* **Instructions to follow**: Copy every line that holds the string "random" from the data below.

(Beginning of Data for analysis)

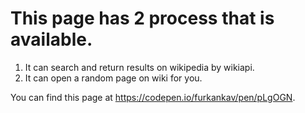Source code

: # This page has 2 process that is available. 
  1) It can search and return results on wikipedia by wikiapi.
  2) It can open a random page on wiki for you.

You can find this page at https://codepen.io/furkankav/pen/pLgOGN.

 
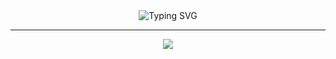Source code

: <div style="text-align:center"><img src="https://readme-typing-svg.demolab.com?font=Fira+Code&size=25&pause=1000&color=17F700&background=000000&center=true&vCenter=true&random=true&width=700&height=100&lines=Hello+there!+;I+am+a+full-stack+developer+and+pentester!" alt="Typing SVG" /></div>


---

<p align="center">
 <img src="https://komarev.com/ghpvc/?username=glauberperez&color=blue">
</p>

(End of Data for analysis)
(Beginning of Data for analysis)

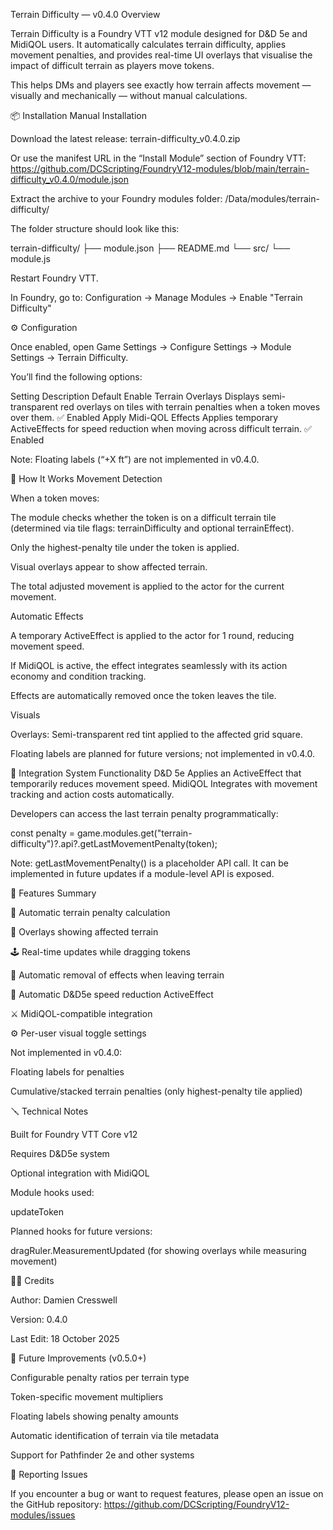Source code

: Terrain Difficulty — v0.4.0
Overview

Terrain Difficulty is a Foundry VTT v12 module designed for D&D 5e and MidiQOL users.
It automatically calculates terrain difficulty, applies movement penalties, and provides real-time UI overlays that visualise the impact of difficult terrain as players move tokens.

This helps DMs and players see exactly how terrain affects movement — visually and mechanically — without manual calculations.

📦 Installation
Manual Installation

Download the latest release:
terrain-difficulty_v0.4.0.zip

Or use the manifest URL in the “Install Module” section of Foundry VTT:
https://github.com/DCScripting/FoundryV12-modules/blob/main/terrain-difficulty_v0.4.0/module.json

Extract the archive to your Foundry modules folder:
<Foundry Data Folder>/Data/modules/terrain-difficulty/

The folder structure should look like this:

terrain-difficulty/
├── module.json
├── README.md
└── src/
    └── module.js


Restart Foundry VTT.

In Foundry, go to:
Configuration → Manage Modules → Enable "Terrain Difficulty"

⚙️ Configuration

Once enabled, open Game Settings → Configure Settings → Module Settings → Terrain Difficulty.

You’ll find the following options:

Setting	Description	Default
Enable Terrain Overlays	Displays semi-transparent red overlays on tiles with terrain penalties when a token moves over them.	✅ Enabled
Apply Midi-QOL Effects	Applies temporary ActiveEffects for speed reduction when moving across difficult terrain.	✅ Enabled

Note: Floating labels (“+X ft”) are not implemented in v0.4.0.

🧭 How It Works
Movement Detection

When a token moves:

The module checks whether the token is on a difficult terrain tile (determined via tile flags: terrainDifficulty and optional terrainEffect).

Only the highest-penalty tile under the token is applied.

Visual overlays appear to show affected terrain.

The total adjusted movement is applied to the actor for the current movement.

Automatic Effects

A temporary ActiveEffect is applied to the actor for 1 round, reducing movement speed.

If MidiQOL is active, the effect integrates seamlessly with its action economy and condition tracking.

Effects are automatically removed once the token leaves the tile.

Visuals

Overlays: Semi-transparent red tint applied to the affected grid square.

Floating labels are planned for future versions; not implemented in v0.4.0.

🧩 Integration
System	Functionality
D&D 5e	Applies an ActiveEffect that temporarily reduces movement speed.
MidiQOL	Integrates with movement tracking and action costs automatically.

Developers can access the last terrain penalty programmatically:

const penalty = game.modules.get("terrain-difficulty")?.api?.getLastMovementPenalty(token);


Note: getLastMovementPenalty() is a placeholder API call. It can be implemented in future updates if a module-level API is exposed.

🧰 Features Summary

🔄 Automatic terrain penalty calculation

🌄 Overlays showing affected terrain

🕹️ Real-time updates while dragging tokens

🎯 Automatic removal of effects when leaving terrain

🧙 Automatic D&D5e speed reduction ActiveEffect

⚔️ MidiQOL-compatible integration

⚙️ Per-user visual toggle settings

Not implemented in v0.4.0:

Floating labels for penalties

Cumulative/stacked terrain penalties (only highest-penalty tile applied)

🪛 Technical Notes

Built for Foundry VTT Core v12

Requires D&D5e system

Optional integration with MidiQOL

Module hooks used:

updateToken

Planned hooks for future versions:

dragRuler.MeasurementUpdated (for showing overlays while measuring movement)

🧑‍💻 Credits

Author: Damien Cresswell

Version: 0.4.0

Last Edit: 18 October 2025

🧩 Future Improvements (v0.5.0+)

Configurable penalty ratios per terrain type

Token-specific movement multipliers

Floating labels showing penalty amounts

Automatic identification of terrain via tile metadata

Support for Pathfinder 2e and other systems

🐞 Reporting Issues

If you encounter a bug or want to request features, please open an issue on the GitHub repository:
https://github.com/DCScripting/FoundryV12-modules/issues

(End of Data for analysis)

* **Your response**:
  2) It can open a random page on wiki for you.
: <div style="text-align:center"><img src="https://readme-typing-svg.demolab.com?font=Fira+Code&size=25&pause=1000&color=17F700&background=000000&center=true&vCenter=true&random=true&width=700&height=100&lines=Hello+there!+;I+am+a+full-stack+developer+and+pentester!" alt="Typing SVG" /></div>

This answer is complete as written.